The family lived in Hillcrest Road, a turning off Westwood Hill, right on the summit of the hill and opposite the grounds of the Crystal Palace on the north side. The houses were large, comfortable and could accommodate large families and servants. These are now no longer here, replaced by a housing estate in the 1960s.
Her father, Herbert Owen, was a moderately prosperous stock broker who originally lived in Glengarry Road, East Dulwich where Dorothy, the eldest of the family, was born in 1883. Her mother, Isobel, was related to the Doultons of the Lambeth pottery and china firm.
In her stories she often followed the lives of real people illustrating her books with snapshots of them, though using fictitious names and using the guide Company as a basis for the story. She also set the scenes in local places, often using the actual place names which were in Walworth, Dulwich and Sydenham.
In “Rhoda the Rebel”, Bill Sullivan, Rhoda’s father, burgles a large house in Sydenham Hill. Rhoda, who often accompanies her father on these burgling trips, escapes, but her father is caught red handed and receives a hefty prison sentence. Rhoda’s life as a teenager is followed up in more stories.
In another story, “Peg the Ranger”, Peg has had a row with her boyfriend over him taking another girl in the Guide Company to the “Purple” cinema (there was actually a cinema in Walworth called the Purple!) and in her annoyance has walked from Walworth to the top of Sydenham Hill before she realised how far she was from home (about 8 miles). She calmed down and, getting a bus at the Crystal Palace, Peg rode back to Walworth.

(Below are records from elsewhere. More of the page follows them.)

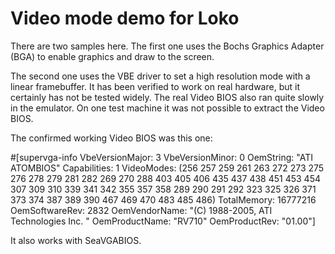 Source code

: # Video mode demo for Loko

There are two samples here. The first one uses the Bochs Graphics
Adapter (BGA) to enable graphics and draw to the screen.

The second one uses the VBE driver to set a high resolution mode with
a linear framebuffer. It has been verified to work on real hardware,
but it certainly has not be tested widely. The real Video BIOS also
ran quite slowly in the emulator. On one test machine it was not
possible to extract the Video BIOS.

The confirmed working Video BIOS was this one:

#[supervga-info
    VbeVersionMajor: 3
    VbeVersionMinor: 0
    OemString: "ATI ATOMBIOS"
    Capabilities: 1
    VideoModes: (256 257 259 261 263 272 273 275 276 278 279 281 282
                 269 270 288 403 405 406 435 437 438 451 453 454 307
                 309 310 339 341 342 355 357 358 289 290 291 292 323
                 325 326 371 373 374 387 389 390 467 469 470 483 485
                 486)
    TotalMemory: 16777216
    OemSoftwareRev: 2832
    OemVendorName: "(C) 1988-2005, ATI Technologies Inc. "
    OemProductName: "RV710"
    OemProductRev: "01.00"]

It also works with SeaVGABIOS.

Mrs. Hann wrote 8 stories in the “Peg” series starting in 1923 with Peg, who is a teenager in the Walworth Guides from when she lives in busy East Street, till at the age of 19 she goes to work in Redhill, Somerset, finally marries and settles in the village.
After leaving St. Mark’s Church in 1925 Mr. Hann was transferred to Christchurch, Redhill, Somerset. Mrs. Hann continued to write, producing about seventy books altogether. After Mr. Hann’s death, she lived in Great Brickhill and Ellesborough, Buckinghamshire, where she lived for some twenty years till her death in 1963.